Bambino Gesù del Cairo e Chef Francesco Mazzei insieme per i bambini poveri

Condividi su...

Martedì 7 dicembre, nello storico Palazzo Altieri, in Piazza del Gesù, in Roma, si è tenuta una cena di beneficenza per raccogliere i fondi necessari ad acquistare una cucina per i bambini della Casa di Accoglienza ‘Oasi della Pietà’ del Cairo.

La cucina sarà anche una scuola di alta professionalità, in grado di formare i ragazzi al fine di fornire loro la possibilità di un futuro migliore, grazie agli insegnamenti dello Chef Francesco Mazzei, il quale offrirà, gratuitamente, la sua consulenza ed il suo insegnamento ai giovani ospiti della casa di accoglienza.

A tal proposito, alla presenza degli ospiti, è stato sottoscritto un accordo tra l’Associazione ‘Bambino Gesù del Cairo Onlus’ e lo chef Francesco Mazzei, volto a offrire corsi di cucina ai giovani della Casa, al personale che lavorerà nella cucina della Casa e nella Cucina del Women’s and Children’s Hospital del Cairo, dando, altresì, la possibilità a chi lo desiderasse, facente parte della popolazione egiziana, di aderire ai corsi formativi specialistici.
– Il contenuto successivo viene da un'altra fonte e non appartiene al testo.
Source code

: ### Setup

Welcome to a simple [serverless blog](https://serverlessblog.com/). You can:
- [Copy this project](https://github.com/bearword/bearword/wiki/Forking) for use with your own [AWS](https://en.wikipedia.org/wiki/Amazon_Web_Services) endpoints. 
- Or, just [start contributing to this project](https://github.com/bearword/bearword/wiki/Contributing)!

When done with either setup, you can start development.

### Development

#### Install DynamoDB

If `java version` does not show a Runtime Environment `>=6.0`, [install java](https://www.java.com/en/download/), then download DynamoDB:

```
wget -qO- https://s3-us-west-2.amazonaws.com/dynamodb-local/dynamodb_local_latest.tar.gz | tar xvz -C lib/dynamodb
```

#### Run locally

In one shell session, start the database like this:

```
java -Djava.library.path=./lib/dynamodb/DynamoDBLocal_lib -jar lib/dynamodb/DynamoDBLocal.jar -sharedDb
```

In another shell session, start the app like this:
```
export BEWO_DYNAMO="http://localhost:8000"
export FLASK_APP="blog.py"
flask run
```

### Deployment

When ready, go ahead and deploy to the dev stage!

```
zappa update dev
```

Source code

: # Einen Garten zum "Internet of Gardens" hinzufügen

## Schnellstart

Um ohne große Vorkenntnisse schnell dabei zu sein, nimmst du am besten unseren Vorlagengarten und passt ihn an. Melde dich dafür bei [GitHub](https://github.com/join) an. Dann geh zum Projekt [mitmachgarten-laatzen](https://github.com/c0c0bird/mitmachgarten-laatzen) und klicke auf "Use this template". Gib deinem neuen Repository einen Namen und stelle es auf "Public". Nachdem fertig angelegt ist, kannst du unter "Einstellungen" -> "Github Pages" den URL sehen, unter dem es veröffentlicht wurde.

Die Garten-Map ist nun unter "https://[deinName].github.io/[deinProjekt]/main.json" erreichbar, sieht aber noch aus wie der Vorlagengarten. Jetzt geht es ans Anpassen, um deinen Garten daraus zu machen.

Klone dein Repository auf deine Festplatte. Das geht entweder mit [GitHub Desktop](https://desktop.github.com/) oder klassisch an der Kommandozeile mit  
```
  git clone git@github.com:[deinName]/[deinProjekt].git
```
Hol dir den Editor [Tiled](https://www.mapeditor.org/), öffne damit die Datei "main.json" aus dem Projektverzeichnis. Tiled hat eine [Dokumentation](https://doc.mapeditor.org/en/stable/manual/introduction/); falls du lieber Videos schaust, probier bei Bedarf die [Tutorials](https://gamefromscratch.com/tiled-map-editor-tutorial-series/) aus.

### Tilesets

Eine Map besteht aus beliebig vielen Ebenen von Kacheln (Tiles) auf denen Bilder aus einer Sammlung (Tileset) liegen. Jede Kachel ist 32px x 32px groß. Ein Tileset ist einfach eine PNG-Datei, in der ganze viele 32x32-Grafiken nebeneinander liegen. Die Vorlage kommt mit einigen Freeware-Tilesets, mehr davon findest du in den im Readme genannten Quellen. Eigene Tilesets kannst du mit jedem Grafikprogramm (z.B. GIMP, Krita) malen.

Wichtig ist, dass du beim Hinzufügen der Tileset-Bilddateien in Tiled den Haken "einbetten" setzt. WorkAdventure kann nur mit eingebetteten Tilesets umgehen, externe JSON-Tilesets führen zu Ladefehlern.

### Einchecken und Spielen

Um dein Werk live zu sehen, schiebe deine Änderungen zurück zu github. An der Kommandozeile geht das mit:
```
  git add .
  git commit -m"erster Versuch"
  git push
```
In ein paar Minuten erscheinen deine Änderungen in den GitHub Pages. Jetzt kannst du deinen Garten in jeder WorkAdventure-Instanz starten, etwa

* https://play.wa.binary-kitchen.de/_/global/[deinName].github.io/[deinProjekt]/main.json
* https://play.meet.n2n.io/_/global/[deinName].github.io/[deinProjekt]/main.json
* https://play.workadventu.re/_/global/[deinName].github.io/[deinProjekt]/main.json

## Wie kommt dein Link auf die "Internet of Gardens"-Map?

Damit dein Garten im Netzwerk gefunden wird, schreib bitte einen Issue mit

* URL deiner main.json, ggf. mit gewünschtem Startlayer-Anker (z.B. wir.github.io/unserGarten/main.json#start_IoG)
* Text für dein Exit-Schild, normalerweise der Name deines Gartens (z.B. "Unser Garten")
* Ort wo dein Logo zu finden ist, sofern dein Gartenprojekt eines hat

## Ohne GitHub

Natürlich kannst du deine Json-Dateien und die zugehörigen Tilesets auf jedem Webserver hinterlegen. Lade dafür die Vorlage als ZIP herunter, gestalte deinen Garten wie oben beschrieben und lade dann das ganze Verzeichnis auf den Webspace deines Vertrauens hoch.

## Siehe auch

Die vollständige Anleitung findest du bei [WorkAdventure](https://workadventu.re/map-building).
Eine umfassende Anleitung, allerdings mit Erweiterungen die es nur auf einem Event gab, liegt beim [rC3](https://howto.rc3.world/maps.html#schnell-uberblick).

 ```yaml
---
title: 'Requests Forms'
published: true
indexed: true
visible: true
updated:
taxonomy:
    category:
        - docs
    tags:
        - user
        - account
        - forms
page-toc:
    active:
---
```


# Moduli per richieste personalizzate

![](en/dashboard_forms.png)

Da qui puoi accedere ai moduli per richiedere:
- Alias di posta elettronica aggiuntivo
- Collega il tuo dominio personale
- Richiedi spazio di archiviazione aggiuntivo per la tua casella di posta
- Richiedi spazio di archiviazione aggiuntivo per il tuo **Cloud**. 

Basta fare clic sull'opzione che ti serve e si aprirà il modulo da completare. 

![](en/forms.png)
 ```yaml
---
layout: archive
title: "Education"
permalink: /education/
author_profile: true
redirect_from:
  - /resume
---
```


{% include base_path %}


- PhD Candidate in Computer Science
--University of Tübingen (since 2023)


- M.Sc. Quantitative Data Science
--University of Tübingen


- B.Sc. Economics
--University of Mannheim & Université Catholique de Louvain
Si darà vita, in tal modo, nella Casa di Accoglienza ‘Oasi della Pietà’ ad una ‘Scuola Cucina’, nella quale poter elaborare un programma alimentare e realizzare cibi e pasti salutari a favore dei bambini ospitati ed assistiti nella citata struttura e nell’Ospedale ‘Bambino Gesù Women’s and Children’s Hospital’.

Allo stesso tempo, la medesima ‘Scuola Cucina’ dovrà fungere da Laboratorio,  quale fulcro per la realizzazione e la creazione di una scuola in grado di offrire ai bambini abbandonati nozioni e lezioni per la conseguente acquisizione di una formazione professionale che li possa inserire nel mondo del lavoro con il titolo di Chef o di Cuoco.

La realizzazione della cucina della Casa di Accoglienza, che prevede arredi e attrezzature all’avanguardia, in linea con i moderni standard di sicurezza, costruita con materiale agevolmente igienizzabile, facile da manutenere, ha un grande valore in quanto rimanda al senso della famiglia e rappresenta un momento di vicinanza e condivisione, oltre ad avere uno sguardo proteso verso il futuro.

I ragazzi, infatti, non solo potranno  nutrirsi in maniera sana e sicura, impareranno anche a padroneggiare le moderne tecniche culinarie. Lo Chef, di rango internazionale, si impegna in opere di carattere umanitario, mettendo a disposizione la sua arte e la sua professionalità al servizio degli ultimi e dei malati. Difatti, da molti anni, prepara il pranzo di Natale per centinaia di bambini poveri. 

Durante il difficile periodo del lockdown ha utilizzato le cucine e le brigate dei suoi ristoranti per fornire pasti gratuiti e ristoro al personale degli ospedali di Londra. Ha ricevuto numerose benemerenze per aver realizzato le iniziative di solidarietà ‘The felix project’ per i senza tetto della capitale britannica e ‘Who’s cooking dinner’ a favore dei malati di leucemia. Nel 2019, la sua instancabile opera professionale ed umanitaria gli è valsa la nomina a Cavaliere, conferitagli dal Presidente della Repubblica Italiana Sergio Mattarella.

A spiegare, o meglio illustrare nel dettaglio, il progetto dell’accordo agli ospiti presenti al prestigioso evento, sarà Monsignor Gaid Yoannis Lahzi, già Segretario particolare di Papa Francesco, Presidente dell’Associazione ‘Bambino Gesù del Cairo Onlus’, che, dal 2020, aiuta i bambini bisognosi a crescere e a  diventare indipendenti.

L’attività dell’Associazione si prefigge l’obiettivo di tutelare, in Egitto, i bambini poveri ed abbandonati, attraverso la realizzazione di due importanti progetti: l’Oasi della Pietà ed Il Bambino Gesù Women’s and Children’s Hospital. Quest’ultima è un’infrastruttura ospedaliera pediatrica, le cui caratteristiche consentono di assicurare l’assistenza medico-sanitaria ai giovani affetti da patologie e, nel contempo, l’assistenza alle donne in gravidanza, durante tutto il percorso gestazionale.

La casa di accoglienza ‘Oasi della Pietà’ è nata per poter offrire ai bambini bisognosi una ‘casa’, in cui essi possano crescere in modo sano e possano essere protetti  da qualsiasi tipo di violenza, assicurando ad ognuno di essi serenità, benessere ed il rispetto dei propri diritti.